问题
I am very new in Python. I do have a file with a list of words. They contain Danish letters (ÆØÅ) but the re.compile do not understand theses characters. The function split the words by each ÆØÅ. The text are downloade from Twitter and Facebook and do not always contain only letters.
text = "Rød grød med fløde.... !! :)"
pattern_split = re.compile(r"\W+")
words = pattern_split.split(text.lower())
words = ['r', 'd', 'gr', 'd', 'med', 'fl', 'de']
The right result should be
words = ['rød', 'grød', 'med', 'fløde']
How do I get the right result?
Full code
#!/usr/bin/python
# -*- coding: utf-8 -*-
import math, re, sys, os
reload(sys)
sys.setdefaultencoding('utf-8')
# AFINN-111 is as of June 2011 the most recent version of AFINN
#filenameAFINN = 'AFINN/AFINN-111.txt'
# Get location of file
__location__ = os.path.realpath(
os.path.join(os.getcwd(), os.path.dirname(__file__)))
filenameAFINN = __location__ + '/AFINN/AFINN-111DK.txt'
afinn = dict(map(lambda (w, s): (w, int(s)), [
ws.strip().split('\t') for ws in open(filenameAFINN) ]))
# Word splitter pattern
pattern_split = re.compile(r"\W+")
#pattern_split = re.compile('[ .,:();!?]+')
def sentiment(text):
print(text)
words = pattern_split.split(text.lower().strip())
print(words)
sentiments = map(lambda word: afinn.get(word, 0), words)
if sentiments:
sentiment = float(sum(sentiments))/math.sqrt(len(sentiments))
else:
sentiment = 0
return sentiment
# Print result
text = "ånd ånd med fløde... :)asd "
id = 999
split = "###"
print("%6.2f%s%s%s%s" % (sentiment(text), split, id, split, text))
回答1:
Reworking your script to use best practices:
import csv
import math
import os
import re
LOCATION = os.path.dirname(os.path.abspath(__file__))
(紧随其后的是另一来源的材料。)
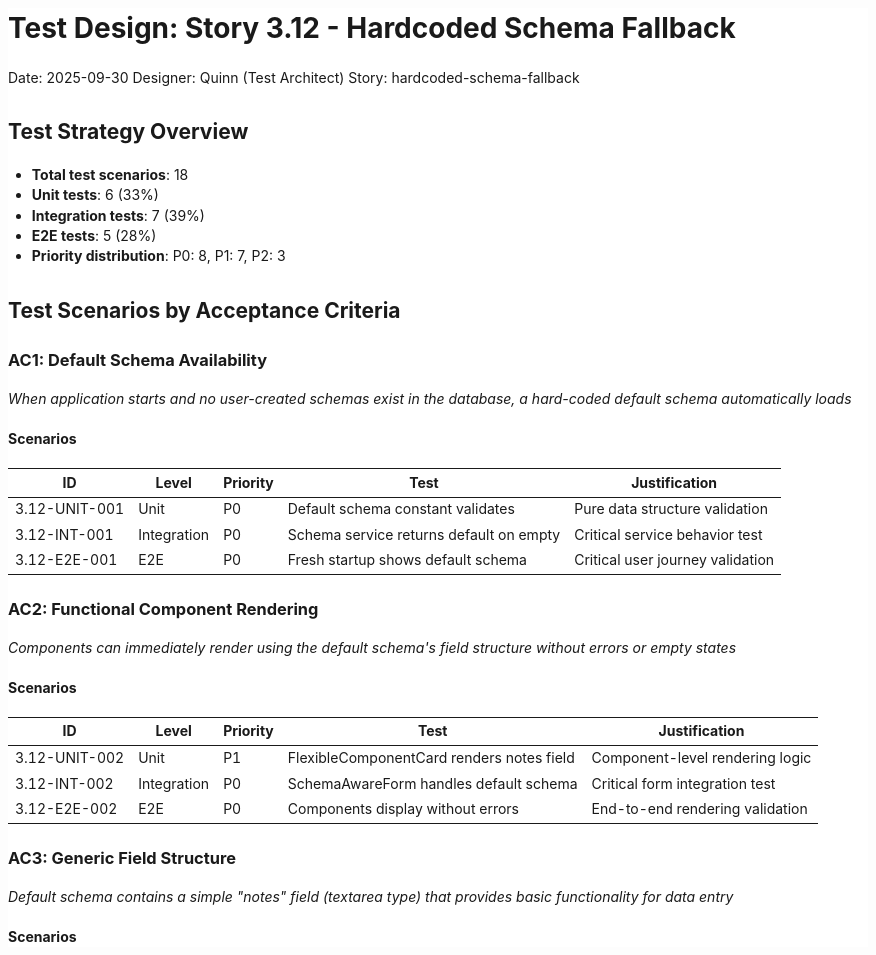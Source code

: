 # Test Design: Story 3.12 - Hardcoded Schema Fallback

Date: 2025-09-30
Designer: Quinn (Test Architect)
Story: hardcoded-schema-fallback

## Test Strategy Overview

- **Total test scenarios**: 18
- **Unit tests**: 6 (33%)
- **Integration tests**: 7 (39%)
- **E2E tests**: 5 (28%)
- **Priority distribution**: P0: 8, P1: 7, P2: 3

## Test Scenarios by Acceptance Criteria

### AC1: Default Schema Availability
*When application starts and no user-created schemas exist in the database, a hard-coded default schema automatically loads*

#### Scenarios

| ID           | Level       | Priority | Test                                    | Justification                           |
| ------------ | ----------- | -------- | --------------------------------------- | --------------------------------------- |
| 3.12-UNIT-001| Unit        | P0       | Default schema constant validates       | Pure data structure validation          |
| 3.12-INT-001 | Integration | P0       | Schema service returns default on empty | Critical service behavior test          |
| 3.12-E2E-001 | E2E         | P0       | Fresh startup shows default schema      | Critical user journey validation        |

### AC2: Functional Component Rendering
*Components can immediately render using the default schema's field structure without errors or empty states*

#### Scenarios

| ID           | Level       | Priority | Test                                    | Justification                           |
| ------------ | ----------- | -------- | --------------------------------------- | --------------------------------------- |
| 3.12-UNIT-002| Unit        | P1       | FlexibleComponentCard renders notes field| Component-level rendering logic         |
| 3.12-INT-002 | Integration | P0       | SchemaAwareForm handles default schema  | Critical form integration test          |
| 3.12-E2E-002 | E2E         | P0       | Components display without errors       | End-to-end rendering validation         |

### AC3: Generic Field Structure
*Default schema contains a simple "notes" field (textarea type) that provides basic functionality for data entry*

#### Scenarios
afinn_filename = os.path.join(LOCATION, '/AFINN/AFINN-111DK.txt')
pattern_split = re.compile(r"\W+")
with open(afinn_filename, encoding='utf8', newline='') as infile:
reader = csv.reader(infile, delimiter='\t')
afinn = {key: int(score) for key, score in reader}
def sentiment(text):
words = pattern_split.split(text.lower().strip())
if not words:
return 0
sentiments = [afinn.get(word, 0) for word in words]
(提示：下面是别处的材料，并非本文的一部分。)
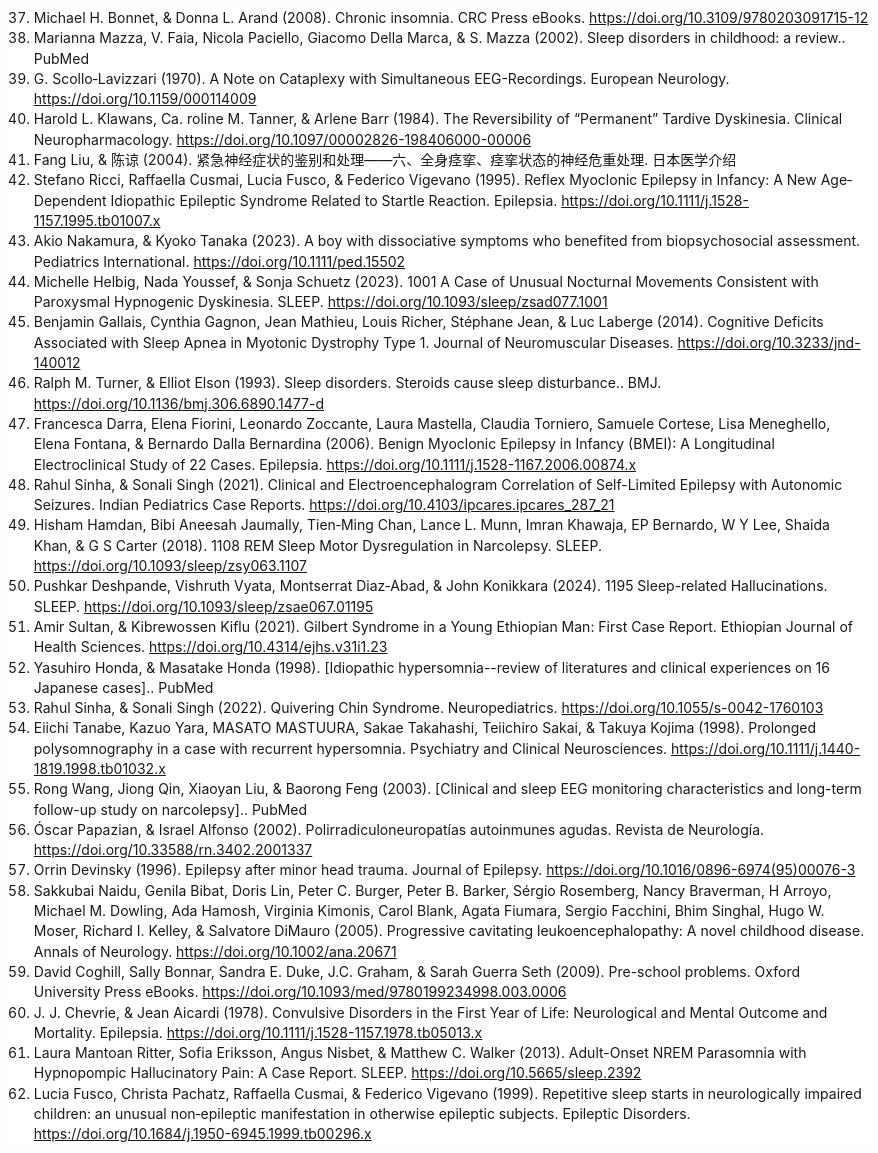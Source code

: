 37. Michael H. Bonnet, & Donna L. Arand (2008). Chronic insomnia. CRC Press eBooks. https://doi.org/10.3109/9780203091715-12
38. Marianna Mazza, V. Faia, Nicola Paciello, Giacomo Della Marca, & S. Mazza (2002). Sleep disorders in childhood: a review.. PubMed
39. G. Scollo‐Lavizzari (1970). A Note on Cataplexy with Simultaneous EEG-Recordings. European Neurology. https://doi.org/10.1159/000114009
40. Harold L. Klawans, Ca. roline M. Tanner, & Arlene Barr (1984). The Reversibility of “Permanent” Tardive Dyskinesia. Clinical Neuropharmacology. https://doi.org/10.1097/00002826-198406000-00006
41. Fang Liu, & 陈谅 (2004). 紧急神经症状的鉴别和处理——六、全身痉挛、痉挛状态的神经危重处理. 日本医学介绍
42. Stefano Ricci, Raffaella Cusmai, Lucia Fusco, & Federico Vigevano (1995). Reflex Myoclonic Epilepsy in Infancy: A New Age‐Dependent Idiopathic Epileptic Syndrome Related to Startle Reaction. Epilepsia. https://doi.org/10.1111/j.1528-1157.1995.tb01007.x
43. Akio Nakamura, & Kyoko Tanaka (2023). A boy with dissociative symptoms who benefited from biopsychosocial assessment. Pediatrics International. https://doi.org/10.1111/ped.15502
44. Michelle Helbig, Nada Youssef, & Sonja Schuetz (2023). 1001 A Case of Unusual Nocturnal Movements Consistent with Paroxysmal Hypnogenic Dyskinesia. SLEEP. https://doi.org/10.1093/sleep/zsad077.1001
45. Benjamin Gallais, Cynthia Gagnon, Jean Mathieu, Louis Richer, Stéphane Jean, & Luc Laberge (2014). Cognitive Deficits Associated with Sleep Apnea in Myotonic Dystrophy Type 1. Journal of Neuromuscular Diseases. https://doi.org/10.3233/jnd-140012
46. Ralph M. Turner, & Elliot Elson (1993). Sleep disorders. Steroids cause sleep disturbance.. BMJ. https://doi.org/10.1136/bmj.306.6890.1477-d
47. Francesca Darra, Elena Fiorini, Leonardo Zoccante, Laura Mastella, Claudia Torniero, Samuele Cortese, Lisa Meneghello, Elena Fontana, & Bernardo Dalla Bernardina (2006). Benign Myoclonic Epilepsy in Infancy (BMEI): A Longitudinal Electroclinical Study of 22 Cases. Epilepsia. https://doi.org/10.1111/j.1528-1167.2006.00874.x
48. Rahul Sinha, & Sonali Singh (2021). Clinical and Electroencephalogram Correlation of Self-Limited Epilepsy with Autonomic Seizures. Indian Pediatrics Case Reports. https://doi.org/10.4103/ipcares.ipcares_287_21
49. Hisham Hamdan, Bibi Aneesah Jaumally, Tien‐Ming Chan, Lance L. Munn, Imran Khawaja, EP Bernardo, W Y Lee, Shaida Khan, & G S Carter (2018). 1108 REM Sleep Motor Dysregulation in Narcolepsy. SLEEP. https://doi.org/10.1093/sleep/zsy063.1107
50. Pushkar Deshpande, Vishruth Vyata, Montserrat Diaz‐Abad, & John Konikkara (2024). 1195 Sleep-related Hallucinations. SLEEP. https://doi.org/10.1093/sleep/zsae067.01195
51. Amir Sultan, & Kibrewossen Kiflu (2021). Gilbert Syndrome in a Young Ethiopian Man: First Case Report. Ethiopian Journal of Health Sciences. https://doi.org/10.4314/ejhs.v31i1.23
52. Yasuhiro Honda, & Masatake Honda (1998). [Idiopathic hypersomnia--review of literatures and clinical experiences on 16 Japanese cases].. PubMed
53. Rahul Sinha, & Sonali Singh (2022). Quivering Chin Syndrome. Neuropediatrics. https://doi.org/10.1055/s-0042-1760103
54. Eiichi Tanabe, Kazuo Yara, MASATO MASTUURA, Sakae Takahashi, Teiichiro Sakai, & Takuya Kojima (1998). Prolonged polysomnography in a case with recurrent hypersomnia. Psychiatry and Clinical Neurosciences. https://doi.org/10.1111/j.1440-1819.1998.tb01032.x
55. Rong Wang, Jiong Qin, Xiaoyan Liu, & Baorong Feng (2003). [Clinical and sleep EEG monitoring characteristics and long-term follow-up study on narcolepsy].. PubMed
56. Óscar Papazian, & Israel Alfonso (2002). Polirradiculoneuropatías autoinmunes agudas. Revista de Neurología. https://doi.org/10.33588/rn.3402.2001337
57. Orrin Devinsky (1996). Epilepsy after minor head trauma. Journal of Epilepsy. https://doi.org/10.1016/0896-6974(95)00076-3
58. Sakkubai Naidu, Genila Bibat, Doris Lin, Peter C. Burger, Peter B. Barker, Sérgio Rosemberg, Nancy Braverman, H Arroyo, Michael M. Dowling, Ada Hamosh, Virginia Kimonis, Carol Blank, Agata Fiumara, Sergio Facchini, Bhim Singhal, Hugo W. Moser, Richard I. Kelley, & Salvatore DiMauro (2005). Progressive cavitating leukoencephalopathy: A novel childhood disease. Annals of Neurology. https://doi.org/10.1002/ana.20671
59. David Coghill, Sally Bonnar, Sandra E. Duke, J.C. Graham, & Sarah Guerra Seth (2009). Pre-school problems. Oxford University Press eBooks. https://doi.org/10.1093/med/9780199234998.003.0006
60. J. J. Chevrie, & Jean Aicardi (1978). Convulsive Disorders in the First Year of Life: Neurological and Mental Outcome and Mortality. Epilepsia. https://doi.org/10.1111/j.1528-1157.1978.tb05013.x
61. Laura Mantoan Ritter, Sofia Eriksson, Angus Nisbet, & Matthew C. Walker (2013). Adult-Onset NREM Parasomnia with Hypnopompic Hallucinatory Pain: A Case Report. SLEEP. https://doi.org/10.5665/sleep.2392
62. Lucia Fusco, Christa Pachatz, Raffaella Cusmai, & Federico Vigevano (1999). Repetitive sleep starts in neurologically impaired children: an unusual non‐epileptic manifestation in otherwise epileptic subjects. Epileptic Disorders. https://doi.org/10.1684/j.1950-6945.1999.tb00296.x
return sum(sentiments) / math.sqrt(len(sentiments))
# Print result
text = "ånd ånd med fløde... :)asd "
id = 999
split = "###"
print('{sentiment:6.2f}{split}{id}{split}{text}'.format(
sentiment=sentiment(text), id=id, split=split, text=text))
Running this with Python 3 means that text
is a Unicode object and that the regular expression is interpreted with the re.UNICODE
set.
In Python 2, you'd use:
text = u"ånd ånd med fløde... :)asd "
(note the leading u
prefix on the string) and
pattern_split = re.compile(ur"\W+", re.UNICODE)
Your AFINN file would be read as CSV still, but decoding the key
from UTF8 after the fact, with:
with open(afinn_filename, 'rb') as infile:
reader = csv.reader(infile, delimiter='\t')
afinn = {key.decode('utf8'): int(score) for key, score in reader}
回答2:
I like to point to my afinn
Python package which should work with international character sets, including the Danish one, and (some versions of) Python 2 and 3. There is an English and Danish word list. I will probably solve your problem.
Here Python 2.7 or Python 3.4:
>>> from afinn import Afinn
>>> afinn = Afinn(language='da', emoticons=True)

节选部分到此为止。